Dataset excerpts:
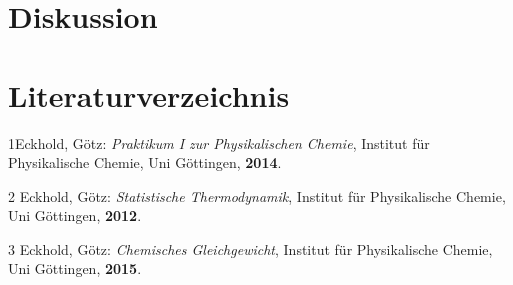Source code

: \documentclass[12pt,a4paper,titlepage,headinclude,bibtotoc]{scrartcl}
\begin{document}
\section{Diskussion}
\newpage
\section{Literaturverzeichnis}
1\quad Eckhold, Götz: \emph{Praktikum I zur Physikalischen Chemie}, Institut für Physikalische Chemie, Uni Göttingen, \textbf{2014}.

\vspace{0,5 cm}
2 \quad Eckhold, Götz: \emph{Statistische Thermodynamik}, Institut für Physikalische Chemie, Uni Göttingen, \textbf{2012}.

\vspace{0,5cm}
3 \quad Eckhold, Götz: \emph{Chemisches Gleichgewicht}, Institut für Physikalische Chemie, Uni Göttingen, \textbf{2015}.\\
\end{document}
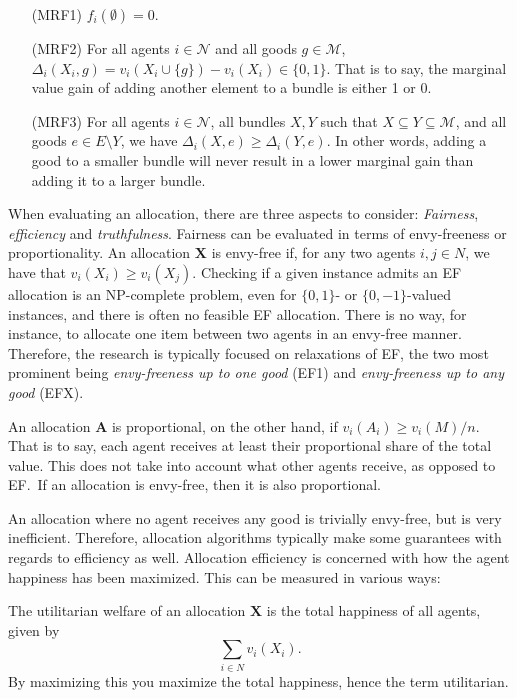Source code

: \begin{enumerate}[align=left]
  \item [(MRF1)] $f_i(\emptyset) = 0$.
  \item [(MRF2)] For all agents $i \in \mathcal{N}$ and all goods $g \in \mathcal{M}$, $\Delta_i(X_i, g) = v_i(X_i \cup \{ g \}) - v_i(X_i) \in \{ 0,1 \}$. That is to say, the marginal value gain of adding another element to a bundle is either 1 or 0.
  \item [(MRF3)] For all agents $i \in \mathcal{N}$, all bundles $X, Y$ such that $X \subseteq Y \subseteq \mathcal{M}$, and all goods $e \in E \setminus Y$, we have $\Delta_i(X, e) \geq \Delta_i(Y, e)$. In other words, adding a good to a smaller bundle will never result in a lower marginal gain than adding it to a larger bundle.
\end{enumerate}

When evaluating an allocation, there are three aspects to consider: \textit{Fairness}, \textit{efficiency} and \textit{truthfulness}. Fairness can be evaluated in terms of envy-freeness or proportionality. An allocation $\textbf{X}$ is envy-free if, for any two agents $i, j \in N$, we have that $v_i(X_i) \geq v_i(X_j)$. Checking if a given instance admits an EF allocation is an NP-complete problem, even for $\{0, 1\}$- or $\{0, -1\}$-valued instances, and there is often no feasible EF allocation. There is no way, for instance, to allocate one item between two agents in an envy-free manner. Therefore, the research is typically focused on relaxations of EF, the two most prominent being \textit{envy-freeness up to one good} (EF1) and \textit{envy-freeness up to any good} (EFX).

An allocation $\textbf{A}$ is proportional, on the other hand, if $v_i(A_i) \geq v_i(M) / n$. That is to say, each agent receives at least their proportional share of the total value. This does not take into account what other agents receive, as opposed to EF.\ If an allocation is envy-free, then it is also proportional.

An allocation where no agent receives any good is trivially envy-free, but is very inefficient. Therefore, allocation algorithms typically make some guarantees with regards to efficiency as well. Allocation efficiency is concerned with how the agent happiness has been maximized. This can be measured in various ways:

The utilitarian welfare of an allocation $\textbf{X}$ is the total happiness of all agents, given by \[\sum_{i \in N} v_i(X_i).\] By maximizing this you maximize the total happiness, hence the term utilitarian.

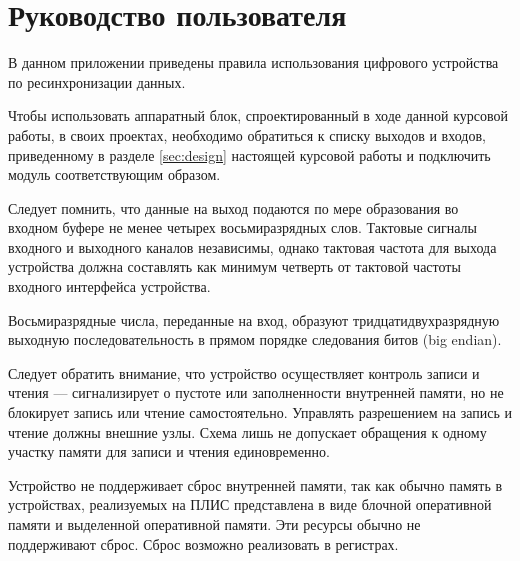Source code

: \chapter{Руководство пользователя}
\label{cha:appendix3}
\setlength{\parindent}{12.5mm}

В данном приложении приведены правила использования цифрового устройства по ресинхронизации данных. 

Чтобы использовать аппаратный блок, спроектированный в ходе данной курсовой работы, в своих проектах, необходимо обратиться к списку выходов и входов, приведенному в разделе \ref{sec:design} настоящей курсовой работы и подключить модуль соответствующим образом.

Следует помнить, что данные на выход подаются по мере образования во входном буфере не менее четырех восьмиразрядных слов. Тактовые сигналы входного и выходного каналов независимы, однако тактовая частота для выхода устройства должна составлять как минимум  четверть от тактовой частоты входного интерфейса устройства.

Восьмиразрядные числа, переданные на вход, образуют тридцатидвухразрядную выходную последовательность в прямом порядке следования битов (big endian). 

Следует обратить внимание, что устройство осуществляет контроль записи и чтения --- сигнализирует о пустоте или заполненности внутренней памяти, но не блокирует запись или чтение самостоятельно. Управлять разрешением на запись и чтение должны внешние узлы. Схема лишь не допускает обращения к одному участку памяти для записи и чтения единовременно.

Устройство не поддерживает сброс внутренней памяти, так как обычно память в устройствах, реализуемых на ПЛИС представлена в виде блочной оперативной памяти и выделенной оперативной памяти. Эти ресурсы обычно не поддерживают сброс. Сброс возможно реализовать в регистрах. 


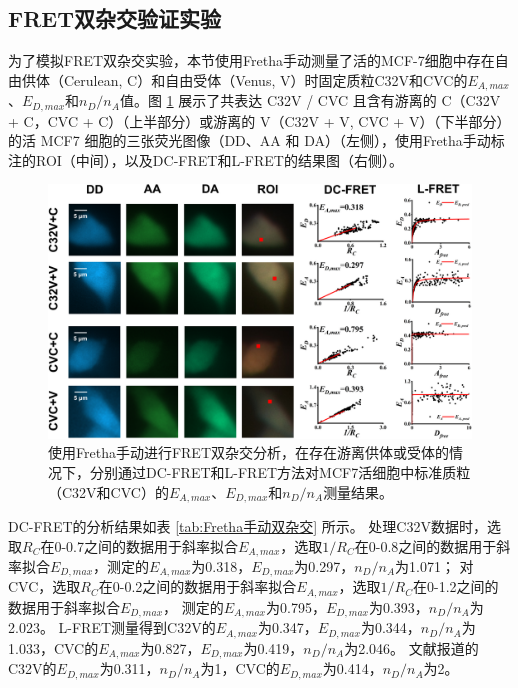 \subsection{FRET双杂交验证实验}
\label{sec:模型质粒FRET双杂交验证实验}

为了模拟FRET双杂交实验，本节使用Fretha手动测量了活的MCF-7细胞中存在自由供体（Cerulean, C）和自由受体（Venus, V）时固定质粒C32V和CVC的$E_{A,max}$、$E_{D,max}$和$n_D/n_A$值。图 \ref{fig:Fretha手动双杂交} 展示了共表达 C32V / CVC 且含有游离的 C（C32V + C，CVC + C）（上半部分）或游离的 V（C32V + V, CVC + V）（下半部分）的活 MCF7 细胞的三张荧光图像（DD、AA 和 DA）（左侧），使用Fretha手动标注的ROI（中间），以及DC-FRET和L-FRET的结果图（右侧）。
\begin{figure}
  \centering
  \includegraphics[width=1\linewidth]{../figures/3/验证-手动双杂交结果.drawio.png}
  \caption[Fretha手动处理的C32V和CVC的FRET双杂交分析结果]{使用Fretha手动进行FRET双杂交分析，在存在游离供体或受体的情况下，分别通过DC-FRET和L-FRET方法对MCF7活细胞中标准质粒（C32V和CVC）的$E_{A, max}$、$E_{D, max}$和$n_D/n_A$测量结果。}
  \label{fig:Fretha手动双杂交}
\end{figure}

DC-FRET的分析结果如表 \ref{tab:Fretha手动双杂交} 所示。
处理C32V数据时，选取$R_C$在0-0.7之间的数据用于斜率拟合$E_{A,max}$，选取$1/R_C$在0-0.8之间的数据用于斜率拟合$E_{D,max}$，测定的$E_{A,max}$为0.318，$E_{D,max}$为0.297，$n_D/n_A$为1.071；
对CVC，选取$R_C$在0-0.2之间的数据用于斜率拟合$E_{A,max}$，选取$1/R_C$在0-1.2之间的数据用于斜率拟合$E_{D,max}$，
测定的$E_{A,max}$为0.795，$E_{D,max}$为0.393，$n_D/n_A$为2.023。
L-FRET测量得到C32V的$E_{A,max}$为0.347，$E_{D,max}$为0.344，$n_D/n_A$为1.033，CVC的$E_{A,max}$为0.827，$E_{D,max}$为0.419，$n_D/n_A$为2.046。
文献报道的C32V的$E_{D,max}$为0.311，$n_D/n_A$为1，CVC的$E_{D,max}$为0.414，$n_D/n_A$为2。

Work task:
In the entries above, find the line with "is also proportional." and the line with "Следует помнить, что". Write out exactly those two lines and every line between them, pictures excluded.

Answer space:
An allocation $\textbf{A}$ is proportional, on the other hand, if $v_i(A_i) \geq v_i(M) / n$. That is to say, each agent receives at least their proportional share of the total value. This does not take into account what other agents receive, as opposed to EF.\ If an allocation is envy-free, then it is also proportional.

An allocation where no agent receives any good is trivially envy-free, but is very inefficient. Therefore, allocation algorithms typically make some guarantees with regards to efficiency as well. Allocation efficiency is concerned with how the agent happiness has been maximized. This can be measured in various ways:

The utilitarian welfare of an allocation $\textbf{X}$ is the total happiness of all agents, given by \[\sum_{i \in N} v_i(X_i).\] By maximizing this you maximize the total happiness, hence the term utilitarian.

Source code

: \chapter{Руководство пользователя}
\label{cha:appendix3}
\setlength{\parindent}{12.5mm}

В данном приложении приведены правила использования цифрового устройства по ресинхронизации данных. 

Чтобы использовать аппаратный блок, спроектированный в ходе данной курсовой работы, в своих проектах, необходимо обратиться к списку выходов и входов, приведенному в разделе \ref{sec:design} настоящей курсовой работы и подключить модуль соответствующим образом.

Следует помнить, что данные на выход подаются по мере образования во входном буфере не менее четырех восьмиразрядных слов. Тактовые сигналы входного и выходного каналов независимы, однако тактовая частота для выхода устройства должна составлять как минимум  четверть от тактовой частоты входного интерфейса устройства.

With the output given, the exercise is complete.